Gli inceneritori, metaforici sciacquoni di fuoco

Una analogia fra incenerimento, come cura dei rifiuti solidi urbani,

e psicofarmaci, come cura delle nostre sofferenze psicologiche

 

Chi sceglie l'incenerimento per risolvere il problema dello smaltimento dei rifiuti solidi urbani (RSU), è come suggestionato dall'idea che ciò che non si vede non esista e che si possa distruggere tutto quello che si brucia; per certi versi segue lo stesso modo di pensare di chi si illude di risolvere i conflitti internazionali con le armi tecnologiche sempre più spietate, “intelligenti” e senza effetti collaterali..., anziché combattere contro la fame, il sottosviluppo e modificare le priorità della politica ed i valori della vita.

Seguendo il filo dello stesso ragionamento, per cercare di eliminare le sofferenze psicologiche, la soluzione diventa: inceneriamole con una fiammata di neurotrasmettitori, tipo serotonina, nor-adrenalina, dopamina, acido gabaaminobutirrico, visto che tutto dipenderebbe da una alterazione di circuiti neurotrasmettitoriali, secondo la dominante logica medico-farmacologica ”di tipo riparatorio” e psicovalorizziamoci!Come il neologismo termovalorizzatore è stato coniato in Italia per indorare la pillola degli inceneritori, così sarebbe del pari mistificante chiamare gli psicofarmaci psicovalorizzatori, cioè che promuovono il benessere della Psiche, dell'Anima.

Queste due soluzioni sostengono di riuscire a dissolvere, come con un colpo di sciacquone, sia il rifiuto visto come una sorta di escremento del corpo sociale, così come le feci lo sono per il corpo fisico, sia il sintomo psichico visto come un qualcosa di indesiderato, non accettato, da espellere.

In realtà si lasciano alle spalle tracce molto pesanti!

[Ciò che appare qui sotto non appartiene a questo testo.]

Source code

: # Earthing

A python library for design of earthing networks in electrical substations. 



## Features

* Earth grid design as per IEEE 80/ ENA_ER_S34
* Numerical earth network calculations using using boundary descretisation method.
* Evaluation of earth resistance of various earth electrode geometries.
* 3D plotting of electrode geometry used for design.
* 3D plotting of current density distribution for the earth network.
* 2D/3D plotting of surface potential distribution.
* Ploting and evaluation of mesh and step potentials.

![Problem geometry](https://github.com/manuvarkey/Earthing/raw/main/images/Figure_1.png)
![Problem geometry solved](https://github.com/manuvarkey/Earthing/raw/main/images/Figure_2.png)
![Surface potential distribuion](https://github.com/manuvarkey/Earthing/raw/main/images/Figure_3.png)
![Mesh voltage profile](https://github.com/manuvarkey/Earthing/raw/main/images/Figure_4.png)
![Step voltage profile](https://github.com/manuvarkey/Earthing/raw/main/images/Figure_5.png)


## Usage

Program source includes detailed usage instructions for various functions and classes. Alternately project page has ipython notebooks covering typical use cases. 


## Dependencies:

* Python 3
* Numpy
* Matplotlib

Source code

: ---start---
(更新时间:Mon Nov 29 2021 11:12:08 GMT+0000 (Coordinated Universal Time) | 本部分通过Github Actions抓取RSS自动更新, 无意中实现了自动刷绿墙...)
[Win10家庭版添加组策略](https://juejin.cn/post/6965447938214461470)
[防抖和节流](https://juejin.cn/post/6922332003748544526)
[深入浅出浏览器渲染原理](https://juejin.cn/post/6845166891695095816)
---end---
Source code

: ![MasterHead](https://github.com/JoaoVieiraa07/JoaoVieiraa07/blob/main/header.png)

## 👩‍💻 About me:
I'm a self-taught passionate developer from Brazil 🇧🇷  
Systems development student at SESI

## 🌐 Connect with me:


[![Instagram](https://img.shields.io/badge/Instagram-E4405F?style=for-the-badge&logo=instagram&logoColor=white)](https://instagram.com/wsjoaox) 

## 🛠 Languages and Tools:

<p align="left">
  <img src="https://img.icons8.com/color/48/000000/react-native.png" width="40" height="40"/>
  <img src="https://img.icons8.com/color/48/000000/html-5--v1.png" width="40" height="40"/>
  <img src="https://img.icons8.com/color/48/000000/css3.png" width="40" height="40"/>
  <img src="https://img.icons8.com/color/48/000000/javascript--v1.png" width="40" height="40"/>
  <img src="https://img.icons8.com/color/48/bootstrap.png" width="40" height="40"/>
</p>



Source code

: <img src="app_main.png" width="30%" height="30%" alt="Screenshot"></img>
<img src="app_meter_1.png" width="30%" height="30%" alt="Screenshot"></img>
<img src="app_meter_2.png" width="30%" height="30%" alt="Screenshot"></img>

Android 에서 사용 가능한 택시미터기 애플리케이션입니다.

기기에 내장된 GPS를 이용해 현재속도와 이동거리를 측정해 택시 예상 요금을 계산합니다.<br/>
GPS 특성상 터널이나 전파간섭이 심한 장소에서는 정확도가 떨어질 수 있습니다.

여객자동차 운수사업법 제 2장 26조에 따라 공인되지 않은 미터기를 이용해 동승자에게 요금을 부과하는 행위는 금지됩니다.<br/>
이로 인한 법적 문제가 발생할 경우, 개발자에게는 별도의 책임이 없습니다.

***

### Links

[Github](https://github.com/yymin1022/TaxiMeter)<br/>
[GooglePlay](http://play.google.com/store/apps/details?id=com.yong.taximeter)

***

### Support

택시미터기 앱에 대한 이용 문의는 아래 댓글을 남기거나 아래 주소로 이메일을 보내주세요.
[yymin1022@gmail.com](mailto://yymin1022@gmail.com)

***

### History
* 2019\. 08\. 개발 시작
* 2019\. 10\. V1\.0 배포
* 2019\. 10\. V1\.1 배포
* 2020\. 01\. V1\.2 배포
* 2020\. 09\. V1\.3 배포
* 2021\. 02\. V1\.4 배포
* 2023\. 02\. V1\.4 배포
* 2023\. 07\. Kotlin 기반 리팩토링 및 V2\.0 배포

Nel caso degli inceneritori/termovalorizzatori, discariche per rifiuti speciali, pericoloso particolato fine ed ultrafine, metali tossici, centinaia di composti chimici alcuni dei quali cancerogeni o interferenti endocrini anche a bassissime concentrazioni; nel caso degli psicofarmaci/psicovalorizzatori, se usati in modo esclusivo ed indiscriminato, si impedisce alla persona di poter cambiare la relazione coi propri contenuti mentali, di comprenderne i significati, ostacolando così le proprie potenzialità di trasformazione.

Come ci si ostina ancora a costruire costosi e pericolosi inceneritori/termovalorizzatori, metaforici sciacquoni di fuoco, così si cerca di proporre come soluzione alle nostre sofferenze psicologiche sempre più psicofarmaci/psicovalorizzatori.

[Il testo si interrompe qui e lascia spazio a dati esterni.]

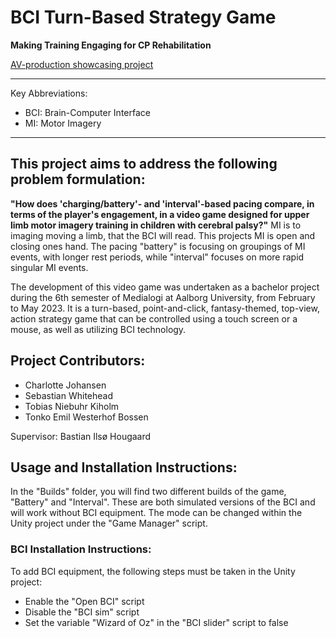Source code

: # BCI Turn-Based Strategy Game
**Making Training Engaging for CP Rehabilitation**

[AV-production showcasing project](https://youtu.be/WKs0KS8mpzA)

---

Key Abbreviations:
- BCI: Brain-Computer Interface
- MI: Motor Imagery

---

## This project aims to address the following problem formulation:
**"How does 'charging/battery'- and 'interval'-based pacing compare, in terms of the player's engagement, in a video game designed for upper limb motor imagery training in children with cerebral palsy?"**
MI is to imaging moving a limb, that the BCI will read. This projects MI is open and closing ones hand.
The pacing "battery" is focusing on groupings of MI events, with longer rest periods, while "interval" focuses on more rapid singular MI events.

The development of this video game was undertaken as a bachelor project during the 6th semester of Medialogi at Aalborg University, from February to May 2023. It is a turn-based, point-and-click, fantasy-themed, top-view, action strategy game that can be controlled using a touch screen or a mouse, as well as utilizing BCI technology.

## Project Contributors:
- Charlotte Johansen
- Sebastian Whitehead
- Tobias Niebuhr Kiholm
- Tonko Emil Westerhof Bossen

Supervisor: Bastian Ilsø Hougaard

## Usage and Installation Instructions:
In the "Builds" folder, you will find two different builds of the game, "Battery" and "Interval". These are both simulated versions of the BCI and will work without BCI equipment. The mode can be changed within the Unity project under the "Game Manager" script.

### BCI Installation Instructions:
To add BCI equipment, the following steps must be taken in the Unity project:
- Enable the "Open BCI" script
- Disable the "BCI sim" script
- Set the variable "Wizard of Oz" in the "BCI slider" script to false
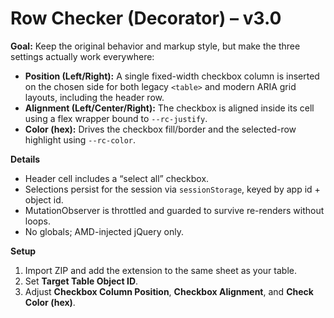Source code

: # Row Checker (Decorator) – v3.0

**Goal:** Keep the original behavior and markup style, but make the three settings actually work everywhere:

- **Position (Left/Right):** A single fixed-width checkbox column is inserted on the chosen side for both legacy `<table>` and modern ARIA grid layouts, including the header row.
- **Alignment (Left/Center/Right):** The checkbox is aligned inside its cell using a flex wrapper bound to `--rc-justify`.
- **Color (hex):** Drives the checkbox fill/border and the selected-row highlight using `--rc-color`.

**Details**
- Header cell includes a “select all” checkbox.
- Selections persist for the session via `sessionStorage`, keyed by app id + object id.
- MutationObserver is throttled and guarded to survive re-renders without loops.
- No globals; AMD-injected jQuery only.

**Setup**
1. Import ZIP and add the extension to the same sheet as your table.
2. Set **Target Table Object ID**.
3. Adjust **Checkbox Column Position**, **Checkbox Alignment**, and **Check Color (hex)**.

Nella nostra società “liquido-moderna”, affetta dalla sindrome consumistica, dove gli oggetti appena nascono si possono considerare già spazzatura in lista di attesa, si può ben capire come l'industria di smaltimento dei rifiuti assuma un ruolo dominante; in questa stessa società, la cultura mass-mediatica spinge verso un atteggiamento sempre più farmacofilo e psicofarmacodipendente (in Italia circa sei milioni di persone assumono psicofarmaci) costruendo così una realtà sanitaria in cui al centro del percorso di cura vi sono gli interessi economici dei potentati multinazionali del farmaco.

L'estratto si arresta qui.